Work request —
Go from the first line below to the one with "0 | [Libft](https://github.com/BroJoon/libft)|" and print each line exactly.

━━━━━ Information ━━━━━

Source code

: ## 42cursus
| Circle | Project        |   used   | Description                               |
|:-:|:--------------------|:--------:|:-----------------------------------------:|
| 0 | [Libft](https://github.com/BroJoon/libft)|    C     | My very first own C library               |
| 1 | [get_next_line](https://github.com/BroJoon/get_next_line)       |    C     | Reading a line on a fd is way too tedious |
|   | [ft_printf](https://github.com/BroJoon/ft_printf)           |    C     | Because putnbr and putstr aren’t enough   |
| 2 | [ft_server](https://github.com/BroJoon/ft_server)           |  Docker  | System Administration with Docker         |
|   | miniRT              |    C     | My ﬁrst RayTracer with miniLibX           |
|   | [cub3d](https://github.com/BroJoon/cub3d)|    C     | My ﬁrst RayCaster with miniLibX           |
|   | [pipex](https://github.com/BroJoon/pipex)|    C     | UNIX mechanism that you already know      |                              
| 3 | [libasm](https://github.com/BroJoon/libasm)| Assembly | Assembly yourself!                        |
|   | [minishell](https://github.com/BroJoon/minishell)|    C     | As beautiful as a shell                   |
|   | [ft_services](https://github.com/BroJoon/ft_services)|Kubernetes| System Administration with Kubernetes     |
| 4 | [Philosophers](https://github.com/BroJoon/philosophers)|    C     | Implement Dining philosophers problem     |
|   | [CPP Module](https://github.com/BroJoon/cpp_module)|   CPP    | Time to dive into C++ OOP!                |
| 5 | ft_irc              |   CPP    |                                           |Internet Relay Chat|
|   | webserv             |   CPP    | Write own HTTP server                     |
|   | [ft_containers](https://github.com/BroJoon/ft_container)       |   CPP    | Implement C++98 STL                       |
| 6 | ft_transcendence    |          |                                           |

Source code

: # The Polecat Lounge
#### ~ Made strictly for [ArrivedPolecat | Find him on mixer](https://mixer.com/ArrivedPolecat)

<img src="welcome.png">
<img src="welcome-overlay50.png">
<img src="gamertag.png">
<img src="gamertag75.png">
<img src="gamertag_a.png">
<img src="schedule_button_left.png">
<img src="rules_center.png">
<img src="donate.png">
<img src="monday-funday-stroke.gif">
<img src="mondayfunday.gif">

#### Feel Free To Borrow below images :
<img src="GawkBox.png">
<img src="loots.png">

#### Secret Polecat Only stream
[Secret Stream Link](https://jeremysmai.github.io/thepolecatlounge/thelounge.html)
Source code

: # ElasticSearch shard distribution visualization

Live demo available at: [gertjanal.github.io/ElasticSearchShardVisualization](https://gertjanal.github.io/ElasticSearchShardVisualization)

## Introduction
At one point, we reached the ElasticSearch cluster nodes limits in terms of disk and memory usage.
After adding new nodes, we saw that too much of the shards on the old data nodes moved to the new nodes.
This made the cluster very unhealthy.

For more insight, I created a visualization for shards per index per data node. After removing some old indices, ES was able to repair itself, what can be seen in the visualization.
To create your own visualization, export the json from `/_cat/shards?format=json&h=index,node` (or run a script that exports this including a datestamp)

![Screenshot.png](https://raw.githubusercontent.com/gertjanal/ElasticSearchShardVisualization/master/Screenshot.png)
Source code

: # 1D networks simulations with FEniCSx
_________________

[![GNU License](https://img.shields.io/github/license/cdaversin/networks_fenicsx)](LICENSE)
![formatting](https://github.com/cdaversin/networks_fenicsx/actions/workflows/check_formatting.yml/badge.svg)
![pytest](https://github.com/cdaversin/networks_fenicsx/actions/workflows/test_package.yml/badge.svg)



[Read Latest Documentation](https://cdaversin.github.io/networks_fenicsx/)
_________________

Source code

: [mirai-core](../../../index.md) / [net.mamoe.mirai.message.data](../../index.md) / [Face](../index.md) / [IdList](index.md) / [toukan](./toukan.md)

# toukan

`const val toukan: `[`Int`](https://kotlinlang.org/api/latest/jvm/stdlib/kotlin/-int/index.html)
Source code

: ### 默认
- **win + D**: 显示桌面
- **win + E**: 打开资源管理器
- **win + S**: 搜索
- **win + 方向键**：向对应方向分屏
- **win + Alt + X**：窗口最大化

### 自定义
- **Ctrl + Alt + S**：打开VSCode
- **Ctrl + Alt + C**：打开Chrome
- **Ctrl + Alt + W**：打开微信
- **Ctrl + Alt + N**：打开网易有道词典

━━━━━

Exercise result —
Source code

: ## 42cursus
| Circle | Project        |   used   | Description                               |
|:-:|:--------------------|:--------:|:-----------------------------------------:|
| 0 | [Libft](https://github.com/BroJoon/libft)|    C     | My very first own C library               |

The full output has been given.